My summary is that Cant was asking about being honest in discussion your ENs. I've cut down the post to the final questions:

Originally Posted by Cantfigureitout
Along the same lines... but DIFFERENT none-the-less...
----------------------------------

SO... what are your thoughts?

When do/DO YOU talk about ENs? First date? 6th date?

IF you DO talk about them... how do you know that they aren't simply USING what you say to 'catch you' rather than using what you say to "LEARN what you LIKE"? For instance, If I LIKED a woman, and she said "I like XYZ" I would work to do 'XYZ' as often as possible. I would work to incorporate it into who I was... so it would be a 'good' thing. However, if I said I like 'XYZ' and all of the sudden she 'did' it... I would worry about whether she was being honest or merely trying to 'catch' me.

Sounds kinda self centered... doesn't it... but real to me none-the-less.

Well, isn't meeting someone else's ENs always a form of "catching" them? Isn't it always a benign form of strategy, or tactics, done for the best reason; to have a happy, romantic, passionate marriage?

Dr Harley talks at length about how meeting someone's ENs can seem unnatural to any of us. Some people dislike the idea of actively meeting needs because people should be "natural". They should not have have to change themselves to make someone fall in love and stay in love with them.

If a man is not naturally conversational, then he may resent being told that he needs enthusiastically to meet his wife's EN for conversation each day. However, the return on his effort will be a more loving and satisfying marriage for him, so the idea of resentment is misplaced. The goal of meeting ENs is to deposit sufficient units to make and keep his LB account high. That is a very deliberate strategy.

In a troubled marriage, the goal is to "catch" our spouse, just as it is the goal of the single woman to "catch" a husband.
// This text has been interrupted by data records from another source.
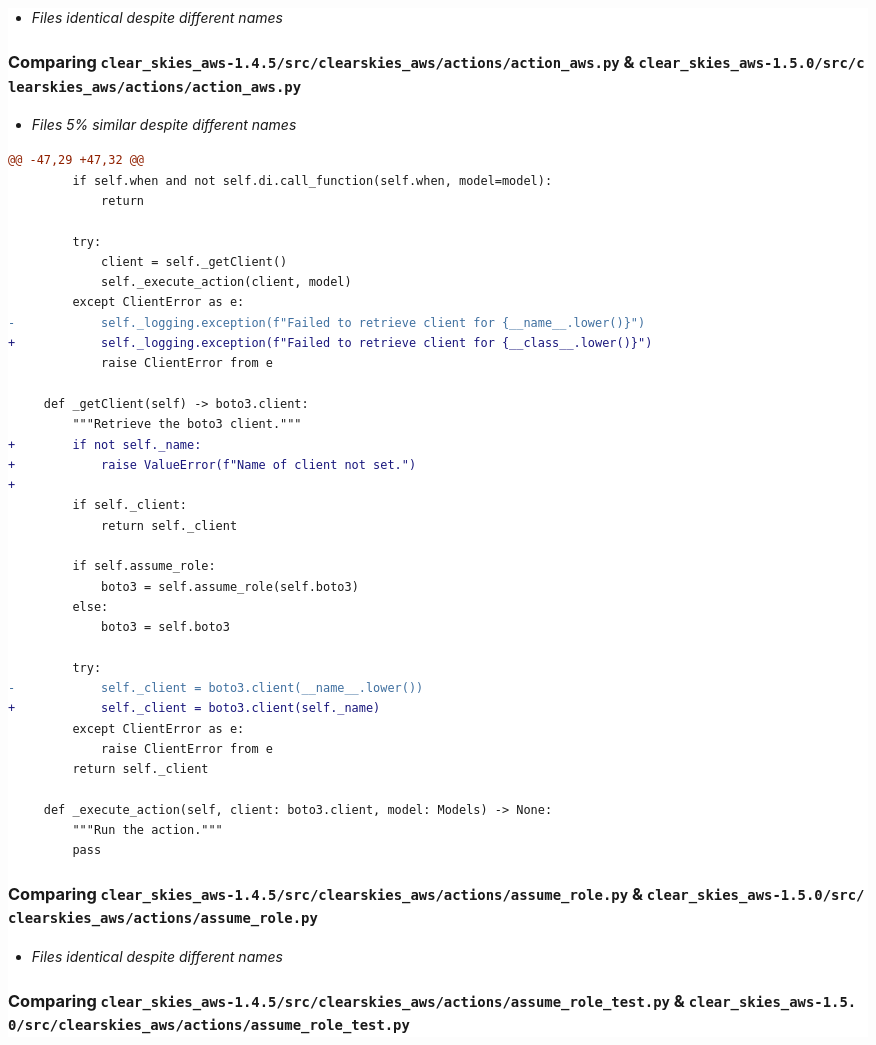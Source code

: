  * *Files identical despite different names*

### Comparing `clear_skies_aws-1.4.5/src/clearskies_aws/actions/action_aws.py` & `clear_skies_aws-1.5.0/src/clearskies_aws/actions/action_aws.py`

 * *Files 5% similar despite different names*

```diff
@@ -47,29 +47,32 @@
         if self.when and not self.di.call_function(self.when, model=model):
             return
 
         try:
             client = self._getClient()
             self._execute_action(client, model)
         except ClientError as e:
-            self._logging.exception(f"Failed to retrieve client for {__name__.lower()}")
+            self._logging.exception(f"Failed to retrieve client for {__class__.lower()}")
             raise ClientError from e
 
     def _getClient(self) -> boto3.client:
         """Retrieve the boto3 client."""
+        if not self._name:
+            raise ValueError(f"Name of client not set.")
+
         if self._client:
             return self._client
 
         if self.assume_role:
             boto3 = self.assume_role(self.boto3)
         else:
             boto3 = self.boto3
 
         try:
-            self._client = boto3.client(__name__.lower())
+            self._client = boto3.client(self._name)
         except ClientError as e:
             raise ClientError from e
         return self._client
 
     def _execute_action(self, client: boto3.client, model: Models) -> None:
         """Run the action."""
         pass
```

### Comparing `clear_skies_aws-1.4.5/src/clearskies_aws/actions/assume_role.py` & `clear_skies_aws-1.5.0/src/clearskies_aws/actions/assume_role.py`

 * *Files identical despite different names*

### Comparing `clear_skies_aws-1.4.5/src/clearskies_aws/actions/assume_role_test.py` & `clear_skies_aws-1.5.0/src/clearskies_aws/actions/assume_role_test.py`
However, we have to learn that "keeping" our spouse in a loving marriage requires daily work. The single woman who "catches" you and then neglects you once the ring is on her finger is choosing to have a mediocre marriage for herself, as well as for you. Surely most normal women do not want that? Wouldn't you say that most mediocre marriages are the result of lack of knowledge of good strategies, rather than a deliberate decision to create misery?

Most people want a good marriage. Many lack knowledge of how to have one, and that is where your knowledge of the Harley programme would come in. Introduce the programme to the woman you are thinking of marrying.

As for when to do that; well, I wouldn't recommend the first date! It is surely a matter of knowing when things are becoming serious and deciding that it is time to express feelings and explore intentions.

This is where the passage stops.